SEPTA has a proposal on the table to rename its Broad Street Station to AT&T station, along with Detroit’s plan to corporate sell a name for its street car. Yonah Freemark remarks:

But Philadelphia’s decision could be going further because not only does it remove the current name entirely from maps, but it does so to existing stations that have retained their current names for decades. Even worse, the names have no relevance to the areas they serve — it’s not like AT&T has a major facility at Pattison Station. The whole situation raises the frightening prospect in the near future that, instead of riding the Broad Street Subway from City Hall to Pattison, people will take the Coca-Cola Trolley from Pizza Hut to AT&T. Moreover, five years later, considering the current rate of changes in corporate names and sponsorships, all of those names may have to be modified! There are two fundamental problems with the idea that station names can be sold to the highest bidder: One, doing so challenges a fundamental element of transit service provision, that it is a public service; and two, that the names provide an important connection between the line-based geography of transit systems and the street or neighborhood-based geography of the city around stations.

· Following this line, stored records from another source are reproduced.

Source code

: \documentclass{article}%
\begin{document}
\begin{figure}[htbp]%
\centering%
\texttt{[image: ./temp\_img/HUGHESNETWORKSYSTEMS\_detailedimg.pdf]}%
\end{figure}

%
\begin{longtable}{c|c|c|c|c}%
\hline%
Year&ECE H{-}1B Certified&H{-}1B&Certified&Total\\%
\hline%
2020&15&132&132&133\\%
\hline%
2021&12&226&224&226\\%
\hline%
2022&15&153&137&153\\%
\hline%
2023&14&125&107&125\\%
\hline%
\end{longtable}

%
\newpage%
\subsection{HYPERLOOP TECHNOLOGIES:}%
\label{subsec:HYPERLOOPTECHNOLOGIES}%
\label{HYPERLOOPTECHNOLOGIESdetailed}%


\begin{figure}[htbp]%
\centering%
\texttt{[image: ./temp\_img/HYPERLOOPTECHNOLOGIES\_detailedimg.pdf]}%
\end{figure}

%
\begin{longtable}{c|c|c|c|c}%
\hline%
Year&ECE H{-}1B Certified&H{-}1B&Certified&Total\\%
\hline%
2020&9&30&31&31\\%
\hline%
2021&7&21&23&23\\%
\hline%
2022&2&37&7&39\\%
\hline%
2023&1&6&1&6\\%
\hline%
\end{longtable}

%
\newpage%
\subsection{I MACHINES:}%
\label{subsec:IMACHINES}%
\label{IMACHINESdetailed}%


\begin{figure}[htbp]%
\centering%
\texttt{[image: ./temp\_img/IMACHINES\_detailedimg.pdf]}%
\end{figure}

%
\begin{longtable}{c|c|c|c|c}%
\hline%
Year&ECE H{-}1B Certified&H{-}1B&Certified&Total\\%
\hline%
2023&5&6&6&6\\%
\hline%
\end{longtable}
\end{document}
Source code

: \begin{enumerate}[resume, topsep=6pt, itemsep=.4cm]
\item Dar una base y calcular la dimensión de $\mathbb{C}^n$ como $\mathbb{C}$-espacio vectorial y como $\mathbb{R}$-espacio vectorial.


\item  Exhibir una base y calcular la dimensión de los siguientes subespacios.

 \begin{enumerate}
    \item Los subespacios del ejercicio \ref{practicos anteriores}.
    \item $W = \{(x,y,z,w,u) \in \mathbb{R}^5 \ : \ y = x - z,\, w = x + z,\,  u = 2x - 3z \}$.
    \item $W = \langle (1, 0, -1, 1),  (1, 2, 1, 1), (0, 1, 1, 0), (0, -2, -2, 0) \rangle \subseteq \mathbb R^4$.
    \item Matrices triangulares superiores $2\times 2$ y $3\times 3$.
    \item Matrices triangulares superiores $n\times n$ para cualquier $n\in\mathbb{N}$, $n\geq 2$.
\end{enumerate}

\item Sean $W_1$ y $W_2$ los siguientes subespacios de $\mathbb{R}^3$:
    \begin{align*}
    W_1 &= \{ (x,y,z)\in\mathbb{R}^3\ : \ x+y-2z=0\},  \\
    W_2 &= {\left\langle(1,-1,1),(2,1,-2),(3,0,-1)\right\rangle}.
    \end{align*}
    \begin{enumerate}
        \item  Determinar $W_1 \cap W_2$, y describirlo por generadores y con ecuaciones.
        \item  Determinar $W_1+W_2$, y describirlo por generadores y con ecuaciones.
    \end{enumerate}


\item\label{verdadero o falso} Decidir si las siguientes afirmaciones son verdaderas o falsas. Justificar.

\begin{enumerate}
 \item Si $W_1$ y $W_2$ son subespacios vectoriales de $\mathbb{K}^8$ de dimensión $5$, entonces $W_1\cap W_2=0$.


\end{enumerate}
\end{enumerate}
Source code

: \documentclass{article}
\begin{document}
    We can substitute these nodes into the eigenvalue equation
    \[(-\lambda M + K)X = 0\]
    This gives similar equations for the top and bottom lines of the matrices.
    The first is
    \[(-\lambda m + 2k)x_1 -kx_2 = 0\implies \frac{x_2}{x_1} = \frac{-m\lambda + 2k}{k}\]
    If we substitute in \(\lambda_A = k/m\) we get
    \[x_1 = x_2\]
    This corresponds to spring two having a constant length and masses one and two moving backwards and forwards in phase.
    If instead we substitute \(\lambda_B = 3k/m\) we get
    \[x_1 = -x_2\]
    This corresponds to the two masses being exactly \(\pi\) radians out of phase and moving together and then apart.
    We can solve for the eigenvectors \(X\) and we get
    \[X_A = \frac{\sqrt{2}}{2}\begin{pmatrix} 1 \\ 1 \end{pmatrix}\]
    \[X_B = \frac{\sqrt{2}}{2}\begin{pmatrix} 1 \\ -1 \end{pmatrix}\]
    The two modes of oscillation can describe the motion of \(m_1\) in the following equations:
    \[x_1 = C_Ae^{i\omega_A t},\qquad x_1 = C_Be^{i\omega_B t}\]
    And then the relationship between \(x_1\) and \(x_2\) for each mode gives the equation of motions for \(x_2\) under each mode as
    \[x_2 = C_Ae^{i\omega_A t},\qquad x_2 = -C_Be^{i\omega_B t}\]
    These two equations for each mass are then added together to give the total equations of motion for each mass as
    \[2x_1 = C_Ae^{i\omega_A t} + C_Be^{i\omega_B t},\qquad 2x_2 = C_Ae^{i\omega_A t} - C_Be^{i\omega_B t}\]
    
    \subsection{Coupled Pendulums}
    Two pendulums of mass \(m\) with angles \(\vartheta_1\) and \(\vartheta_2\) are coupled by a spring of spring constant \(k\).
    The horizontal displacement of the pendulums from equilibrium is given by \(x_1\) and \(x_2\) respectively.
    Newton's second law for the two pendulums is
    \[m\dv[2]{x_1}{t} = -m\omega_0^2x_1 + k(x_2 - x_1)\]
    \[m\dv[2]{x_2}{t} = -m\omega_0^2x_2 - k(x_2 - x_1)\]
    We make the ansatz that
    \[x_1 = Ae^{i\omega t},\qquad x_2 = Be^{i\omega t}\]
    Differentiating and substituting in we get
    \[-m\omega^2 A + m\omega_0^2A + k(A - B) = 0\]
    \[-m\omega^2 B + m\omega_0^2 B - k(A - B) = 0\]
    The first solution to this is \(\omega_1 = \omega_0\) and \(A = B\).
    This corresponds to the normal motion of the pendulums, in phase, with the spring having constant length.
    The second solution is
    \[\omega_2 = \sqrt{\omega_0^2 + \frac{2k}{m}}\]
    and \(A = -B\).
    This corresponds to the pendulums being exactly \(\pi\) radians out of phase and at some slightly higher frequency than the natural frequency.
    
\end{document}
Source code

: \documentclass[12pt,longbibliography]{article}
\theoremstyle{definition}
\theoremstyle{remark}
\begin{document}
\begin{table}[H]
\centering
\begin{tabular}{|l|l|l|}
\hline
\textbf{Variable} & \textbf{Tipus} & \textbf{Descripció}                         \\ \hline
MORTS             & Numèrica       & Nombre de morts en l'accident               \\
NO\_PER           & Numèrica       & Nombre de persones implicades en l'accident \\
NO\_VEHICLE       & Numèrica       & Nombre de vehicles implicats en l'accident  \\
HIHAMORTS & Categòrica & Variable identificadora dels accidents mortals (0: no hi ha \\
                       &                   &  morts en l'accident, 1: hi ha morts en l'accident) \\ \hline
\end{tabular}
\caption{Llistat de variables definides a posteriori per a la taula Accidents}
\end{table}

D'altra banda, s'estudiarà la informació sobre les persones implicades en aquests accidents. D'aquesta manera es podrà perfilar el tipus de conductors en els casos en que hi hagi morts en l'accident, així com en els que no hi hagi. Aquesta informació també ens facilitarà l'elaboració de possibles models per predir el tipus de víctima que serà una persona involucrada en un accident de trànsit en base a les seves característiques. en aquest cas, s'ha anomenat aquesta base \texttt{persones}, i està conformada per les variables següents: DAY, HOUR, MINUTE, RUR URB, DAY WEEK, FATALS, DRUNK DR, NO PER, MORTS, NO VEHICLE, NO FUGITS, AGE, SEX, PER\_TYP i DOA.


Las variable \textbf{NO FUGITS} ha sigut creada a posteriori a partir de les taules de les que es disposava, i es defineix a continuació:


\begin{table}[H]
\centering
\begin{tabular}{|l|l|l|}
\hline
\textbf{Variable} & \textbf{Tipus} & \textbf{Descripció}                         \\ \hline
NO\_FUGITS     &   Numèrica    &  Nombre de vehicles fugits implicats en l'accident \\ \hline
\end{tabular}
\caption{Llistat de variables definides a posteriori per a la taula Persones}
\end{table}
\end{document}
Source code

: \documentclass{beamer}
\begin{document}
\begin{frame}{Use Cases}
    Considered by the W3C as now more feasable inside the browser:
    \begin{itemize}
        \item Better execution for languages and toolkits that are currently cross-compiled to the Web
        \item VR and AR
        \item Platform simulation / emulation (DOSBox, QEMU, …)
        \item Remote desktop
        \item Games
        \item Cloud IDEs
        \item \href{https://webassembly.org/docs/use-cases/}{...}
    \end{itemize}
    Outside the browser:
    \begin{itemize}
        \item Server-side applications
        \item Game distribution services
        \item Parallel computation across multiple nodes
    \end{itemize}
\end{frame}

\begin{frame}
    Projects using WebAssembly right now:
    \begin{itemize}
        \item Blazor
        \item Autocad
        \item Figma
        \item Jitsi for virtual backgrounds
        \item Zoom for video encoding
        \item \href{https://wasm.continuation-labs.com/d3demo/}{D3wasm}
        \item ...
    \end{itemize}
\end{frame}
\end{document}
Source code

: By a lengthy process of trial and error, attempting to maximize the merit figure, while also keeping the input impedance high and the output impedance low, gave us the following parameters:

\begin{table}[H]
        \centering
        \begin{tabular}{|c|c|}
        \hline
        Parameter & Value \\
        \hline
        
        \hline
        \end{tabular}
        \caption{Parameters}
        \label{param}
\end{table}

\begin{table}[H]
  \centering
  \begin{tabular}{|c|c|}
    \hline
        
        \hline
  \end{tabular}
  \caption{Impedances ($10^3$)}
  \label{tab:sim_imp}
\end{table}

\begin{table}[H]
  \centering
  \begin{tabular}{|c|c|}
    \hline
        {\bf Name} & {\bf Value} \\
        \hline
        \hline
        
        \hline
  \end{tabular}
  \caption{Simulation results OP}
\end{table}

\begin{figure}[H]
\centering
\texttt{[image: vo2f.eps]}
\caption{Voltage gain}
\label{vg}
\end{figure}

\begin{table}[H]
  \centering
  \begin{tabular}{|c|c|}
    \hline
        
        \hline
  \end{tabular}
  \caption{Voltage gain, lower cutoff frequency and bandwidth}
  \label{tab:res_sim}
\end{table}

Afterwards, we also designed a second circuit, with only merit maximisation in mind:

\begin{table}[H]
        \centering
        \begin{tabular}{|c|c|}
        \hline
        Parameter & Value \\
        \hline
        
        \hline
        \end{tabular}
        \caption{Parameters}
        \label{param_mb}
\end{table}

link: Philadelphia May Accept Money to Privatize Station Naming; Pittsburgh Considers Similar Move « The Transport Politic

I don’t really have much to add to Freemark’s discussion other than expand it on this somewhat. He notes that it is confusing to riders and tourists to have to deal with an “AT&T station” in every city they encounter. But it’s also depressing. You get to a point where the built environment of cities gets so homogenized with corporate clutter than it doesn’t matter if you are in Boston or in New York or Shanghai: you’ll see the same brands all over. So instead of Candlestick, we have AT&T park, and instead of naming schools after luminary scholars, we name them after rich people who aren’t satisfied with having their companies and foundations named after them.

I wonder if anybody will ever give a naming gift for a bus seat?